日本酒の造り方(6)火入れ、そして貯蔵

火入れ(一回目)

搾りたての原酒は、まだ糖化酵素やタンパク質分解酵素やわずかながら酵母も残っていて、貯蔵しているうちに酒質が変わる可能性がありますので、殺菌と酵素の活性を止める必要があります。そのために行われるのが「火入れ」という作業です。

日本酒を62~68℃のお湯に浸けることによって微生物の殺菌や残った酵素を破壊することができます。火入れは、瓶詰めしてから行う場合と、タンクのままで行う場合があります。

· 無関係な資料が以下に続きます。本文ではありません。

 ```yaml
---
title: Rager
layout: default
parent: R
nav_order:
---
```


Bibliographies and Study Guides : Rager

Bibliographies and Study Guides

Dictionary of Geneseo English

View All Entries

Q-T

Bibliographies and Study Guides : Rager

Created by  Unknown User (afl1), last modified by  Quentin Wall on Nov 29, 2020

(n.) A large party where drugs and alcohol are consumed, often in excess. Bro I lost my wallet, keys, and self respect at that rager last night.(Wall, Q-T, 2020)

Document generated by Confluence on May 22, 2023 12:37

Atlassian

この火入れを行わないものを「生酒」、瓶詰め前に一度だけ行うものを「生貯蔵酒」、貯蔵前に一度だけ行うものを「生詰め酒」といいます。

ちなみにこの「火入れ」は、フランスの微生物学者パスツールによって発見され、「低温殺菌法」として酒造りに限らず、あらゆる食品加工に応用されるようになりました。しかし、それよりも何百年も以前の江戸時代初期には、日本酒造りの技法として確立されていました。

 

 

 

貯蔵

一般的に出来上がったばかりの日本酒は、荒々しさが残るため、出荷までタンクの中で一夏を過ごし、酒質を整えてから秋に出荷されます。

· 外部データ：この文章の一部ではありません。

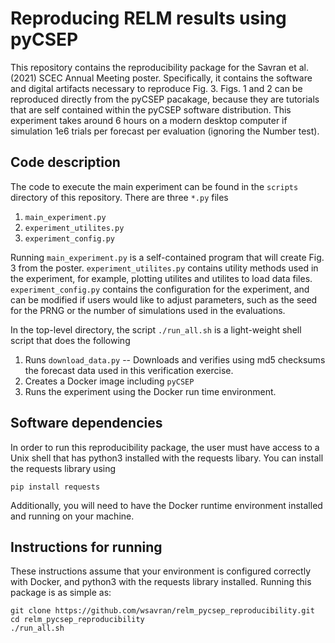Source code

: # Reproducing RELM results using pyCSEP

This repository contains the reproducibility package for the Savran et al. (2021) SCEC Annual Meeting poster. Specifically, it contains the software and digital artifacts necessary to reproduce Fig. 3. Figs. 1 and 2 can be reproduced directly from the pyCSEP pacakage, because they are tutorials that are self contained within the pyCSEP software distribution. This experiment takes around 6 hours on a modern desktop computer if simulation 1e6 trials per forecast per evaluation (ignoring the Number test).

## Code description

The code to execute the main experiment can be found in the ```scripts``` directory of this repository. There are three ```*.py``` files 
1. ```main_experiment.py```
2. ```experiment_utilites.py```
3. ```experiment_config.py```

Running ```main_experiment.py``` is a self-contained program that will create Fig. 3 from the poster. ```experiment_utilites.py``` contains utility methods used in the experiment, for example, plotting utilites and utilites to load data files. ```experiment_config.py``` contains the configuration for the experiment, and can be modified if users would like to adjust parameters, such as the seed for the PRNG or the number of simulations used in the evaluations. 

In the top-level directory, the script ```./run_all.sh``` is a light-weight shell script that does the following
1. Runs ```download_data.py``` -- Downloads and verifies using md5 checksums the forecast data used in this verification exercise.
2. Creates a Docker image including ```pyCSEP```
3. Runs the experiment using the Docker run time environment. 

## Software dependencies

In order to run this reproducibility package, the user must have access to a Unix shell that has python3 installed with the requests libary. You can install the requests library using

    pip install requests
    
Additionally, you will need to have the Docker runtime environment installed and running on your machine. 
   

## Instructions for running

These instructions assume that your environment is configured correctly with Docker, and python3 with the requests library installed. Running this package is as simple as:

    git clone https://github.com/wsavran/relm_pycsep_reproducibility.git
    cd relm_pycsep_reproducibility
    ./run_all.sh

日本酒に限らず搾りたて、出来上がったばかりの酒は角が立ってとげとげしいものです。それが数ヶ月間寝かせることにより熟成が進み、角が取れまるみを帯びて味が整い、日本酒本来の旨味や切れ味があらわれるようになります。

なぜこのようなことが起こるのか、熟成の原理は今なお分かってはいません。最近では熟成の場所にこだわる蔵も多く、土蔵や洞窟、廃坑になった炭坑や海底坑道、さらには海中貯蔵などを行うこともあります。

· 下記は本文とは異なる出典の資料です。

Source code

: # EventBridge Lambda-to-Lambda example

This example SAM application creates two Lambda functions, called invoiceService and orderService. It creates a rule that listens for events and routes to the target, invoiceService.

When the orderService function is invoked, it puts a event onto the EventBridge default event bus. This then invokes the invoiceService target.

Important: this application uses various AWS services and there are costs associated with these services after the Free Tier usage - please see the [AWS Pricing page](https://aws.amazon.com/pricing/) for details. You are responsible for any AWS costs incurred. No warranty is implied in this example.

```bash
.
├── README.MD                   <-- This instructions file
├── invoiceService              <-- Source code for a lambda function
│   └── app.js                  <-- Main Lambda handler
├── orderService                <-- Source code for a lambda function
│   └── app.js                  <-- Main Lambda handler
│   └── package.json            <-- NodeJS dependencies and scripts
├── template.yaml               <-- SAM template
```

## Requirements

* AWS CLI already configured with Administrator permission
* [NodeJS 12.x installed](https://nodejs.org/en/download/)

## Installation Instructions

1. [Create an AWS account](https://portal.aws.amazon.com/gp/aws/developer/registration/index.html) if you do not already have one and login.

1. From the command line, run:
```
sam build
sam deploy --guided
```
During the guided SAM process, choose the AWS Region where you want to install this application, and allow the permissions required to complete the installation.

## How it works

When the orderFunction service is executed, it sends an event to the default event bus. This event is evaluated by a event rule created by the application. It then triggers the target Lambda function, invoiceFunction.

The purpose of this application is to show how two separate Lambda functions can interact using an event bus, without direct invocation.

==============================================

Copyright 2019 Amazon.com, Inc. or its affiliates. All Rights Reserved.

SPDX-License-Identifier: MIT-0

大切なのは、年間を通じて温度変化がなく、紫外線などが入らないところということです。日本酒は急激な温度変化や直射日光に敏感に反応し、味わいに直接影響を及ぼしてしまうからです。

 

 

 

加水(割り水)・火入れ(二回目)

火入れ後、新酒はひと夏を蔵で過ごし、秋以降に順次出荷されます。ただし原酒のままでは、アルコール度数が20度前後と高いため、仕込み用の水を加え(加水用に違う水を使う蔵もある)、度数と味のバランスを調整します。

その後、殺菌のための火入れを再び行い、熱いまま瓶詰めし冷却して打栓、ラベルが貼られることによって出荷の準備は整います。